▸ Prompt
Could you output exactly the lines running from the one containing "# Challenges" to the final line of the listing below, leaving out pictures?

▸ Entries shown
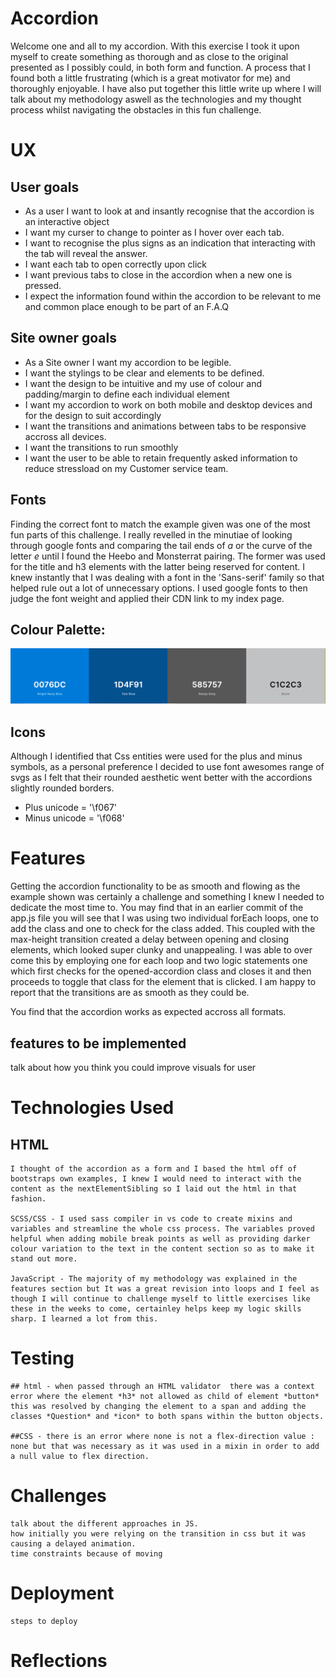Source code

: # Accordion
Welcome one and all to my accordion. With this exercise I took it upon myself to create something as thorough and as close to the original presented as I possibly could, in both form and function. A process that I found both a little frustrating (which is a great motivator for me) and thoroughly enjoyable. I have also put together this little write up where I will talk about my methodology aswell as the technologies and my thought process whilst navigating the obstacles in this fun challenge.

# UX

## User goals
- As a user I want to look at and insantly recognise that the accordion is an interactive object
- I want my curser to change to pointer as I hover over each tab.
- I want to recognise the plus signs as an indication that interacting with the tab will reveal the answer.
- I want each tab to open correctly upon click
- I want previous tabs to close in the accordion when a new one is pressed. 
- I expect the information found within the accordion to be relevant to me and common place enough to be part of an F.A.Q

## Site owner goals
- As a Site owner I want my accordion to be legible.
- I want the stylings to be clear and elements to be defined.
- I want the design to be intuitive and my use of colour and padding/margin to define each individual element
- I want my accordion to work on both mobile and desktop devices and for the design to suit accordingly
- I want the transitions and animations between tabs to be responsive accross all devices. 
- I want the transitions to run smoothly
- I want the user to be able to retain frequently asked information to reduce stressload on my Customer service team.

## Fonts
Finding the correct font to match the example given was one of the most fun parts of this challenge. I really revelled in the minutiae of looking through google fonts and comparing the tail ends of *a* or the curve of the letter *e* until I found the Heebo and Monsterrat pairing. The former was used for the title and h3 elements with the latter being reserved for content. I knew instantly that I was dealing with a font in the 'Sans-serif' family so that helped rule out a lot of unnecessary options. 
I used google fonts to then judge the font weight and applied their CDN link to my index page.

## Colour Palette:
![colour palette](/media/Capture.PNG)

## Icons 

Although I identified that Css entities were used for the plus and minus symbols, as a personal preference I decided to use font awesomes range of svgs as I felt that their rounded aesthetic went better with the accordions slightly rounded borders.

- Plus unicode = '\f067'
- Minus unicode = '\f068'
    
# Features
Getting the accordion functionality to be as smooth and flowing as the example shown was certainly a challenge and something I knew I needed to dedicate the most time to. You may find that in an earlier commit of the app.js file you will see that I was using two individual forEach loops, one to add the class and one to check for the class added. This coupled with the max-height transition created a delay between opening and closing elements, which looked super clunky and unappealing. I was able to over come this by employing one for each loop and two logic statements one which first checks for the opened-accordion class and closes it and then proceeds to toggle that class for the element that is clicked. I am happy to report that the transitions are as smooth as they could be. 

You find that the accordion works as expected accross all formats.

## features to be implemented
talk about how you think you could improve visuals for user

# Technologies Used
   ## HTML
    I thought of the accordion as a form and I based the html off of bootstraps own examples, I knew I would need to interact with the content as the nextElementSibling so I laid out the html in that fashion.

    SCSS/CSS - I used sass compiler in vs code to create mixins and variables and streamline the whole css process. The variables proved helpful when adding mobile break points as well as providing darker colour variation to the text in the content section so as to make it stand out more.

    JavaScript - The majority of my methodology was explained in the features section but It was a great revision into loops and I feel as though I will continue to challenge myself to little exercises like these in the weeks to come, certainley helps keep my logic skills sharp. I learned a lot from this.

# Testing
    ## html - when passed through an HTML validator  there was a context error where the element *h3* not allowed as child of element *button* this was resolved by changing the element to a span and adding the classes *Question* and *icon* to both spans within the button objects.

    ##CSS - there is an error where none is not a flex-direction value : none but that was necessary as it was used in a mixin in order to add a null value to flex direction.


# Challenges
    talk about the different approaches in JS.
    how initially you were relying on the transition in css but it was causing a delayed animation.
    time constraints because of moving

# Deployment
    steps to deploy


# Reflections

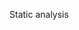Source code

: <span id="title">Static analysis</span>

<div id="body">

<include src="what/unit-inParent-asPanel.md" boilerplate />

</div>
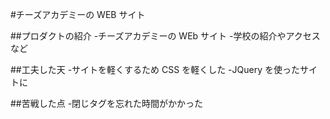 #チーズアカデミーの WEB サイト

##プロダクトの紹介 -チーズアカデミーの WEb サイト -学校の紹介やアクセスなど

##工夫した天 -サイトを軽くするため CSS を軽くした
-JQuery を使ったサイトに

##苦戦した点 -閉じタグを忘れた時間がかかった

▸ Response area
# Challenges
    talk about the different approaches in JS.
    how initially you were relying on the transition in css but it was causing a delayed animation.
    time constraints because of moving

# Deployment
    steps to deploy


# Reflections

Source code

: <span id="title">Static analysis</span>

<div id="body">

<include src="what/unit-inParent-asPanel.md" boilerplate />

</div>
 #チーズアカデミーの WEB サイト

##プロダクトの紹介 -チーズアカデミーの WEb サイト -学校の紹介やアクセスなど

##工夫した天 -サイトを軽くするため CSS を軽くした
-JQuery を使ったサイトに

##苦戦した点 -閉じタグを忘れた時間がかかった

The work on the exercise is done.